Jan 212018
 
Azure AD

This weekend I configured Azure AD Connect for pass through authentication for my on-premise Active Directory domain. This was a first for me and extremely easy to do, however there was a few issues with my firewall and SSL content filtering and scanning rules which was blocking the connection. I figured I’d create a post providing some information you’ll need to get this setup and running quickly.

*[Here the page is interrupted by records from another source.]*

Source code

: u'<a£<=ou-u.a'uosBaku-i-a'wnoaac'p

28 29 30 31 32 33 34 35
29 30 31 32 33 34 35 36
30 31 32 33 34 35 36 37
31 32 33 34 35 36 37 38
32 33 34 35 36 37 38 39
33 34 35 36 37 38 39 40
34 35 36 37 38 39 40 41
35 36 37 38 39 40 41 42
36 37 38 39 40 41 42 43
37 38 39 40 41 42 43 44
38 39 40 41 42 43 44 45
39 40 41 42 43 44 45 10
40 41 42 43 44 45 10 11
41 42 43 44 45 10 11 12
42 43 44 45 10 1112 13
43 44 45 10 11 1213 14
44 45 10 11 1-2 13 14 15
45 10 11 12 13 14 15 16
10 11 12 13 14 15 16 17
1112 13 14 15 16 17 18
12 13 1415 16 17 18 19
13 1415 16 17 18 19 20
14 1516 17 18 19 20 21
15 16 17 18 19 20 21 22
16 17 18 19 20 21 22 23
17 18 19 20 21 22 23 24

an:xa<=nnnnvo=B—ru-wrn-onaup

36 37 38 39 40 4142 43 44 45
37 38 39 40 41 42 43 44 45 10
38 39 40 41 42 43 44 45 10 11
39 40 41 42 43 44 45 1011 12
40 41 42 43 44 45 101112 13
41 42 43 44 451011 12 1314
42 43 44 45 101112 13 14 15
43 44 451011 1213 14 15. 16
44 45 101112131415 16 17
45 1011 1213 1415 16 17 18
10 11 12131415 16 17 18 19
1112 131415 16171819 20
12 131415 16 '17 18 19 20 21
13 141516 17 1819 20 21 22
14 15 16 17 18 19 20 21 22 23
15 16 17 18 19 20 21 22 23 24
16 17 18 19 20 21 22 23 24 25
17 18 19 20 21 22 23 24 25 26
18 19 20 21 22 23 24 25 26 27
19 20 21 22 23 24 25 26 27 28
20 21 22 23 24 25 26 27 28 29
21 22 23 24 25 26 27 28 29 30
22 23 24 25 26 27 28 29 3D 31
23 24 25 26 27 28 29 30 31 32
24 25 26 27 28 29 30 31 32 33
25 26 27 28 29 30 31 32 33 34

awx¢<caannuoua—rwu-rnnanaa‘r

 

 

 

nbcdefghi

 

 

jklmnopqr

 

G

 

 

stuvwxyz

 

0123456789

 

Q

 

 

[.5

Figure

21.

In my environment, I have a Sophos UTM firewall which provides firewall services (port blocking), as well as HTTP and HTTPs scanning and filtering (web filtering).

The Problem

After running the Azure AD Connect wizard, all went good however there was an error at the end of the wizard notifying that synchronization was configured but is not occurring due to firewall. It provided a link for more information (that actually didn’t really contain the information needed).

While this issue is occurring, you’ll notice:

-Azure AD Connect in the Azure portal is reporting that pass-through authentication is Enabled, however after expanding the item, the Authentication Agent reports a status of Inactive on your internal domain controllers.

-In the Event log, under “Applications and Services Logs”, then “Microsoft”, then “AzureADConnect”, then “AuthenticationAgent”, and finally “Admin”, you’ll see the following error event:

Event ID: 12019

Source: Microsoft Azure AD Connect Authentication Agent (Microsoft-AzureADConnect-AuthenticationAgent)

Event:
The Connector stopped working because the client certificate is not valid. Uninstall the Connector and install it again. Request ID: '{WAJAJAJA-OHYA-YAAA-YAAAA-WAKAKAKAKAKAKAK}'

This event log above is due to the SSL and HTTPs content filtering.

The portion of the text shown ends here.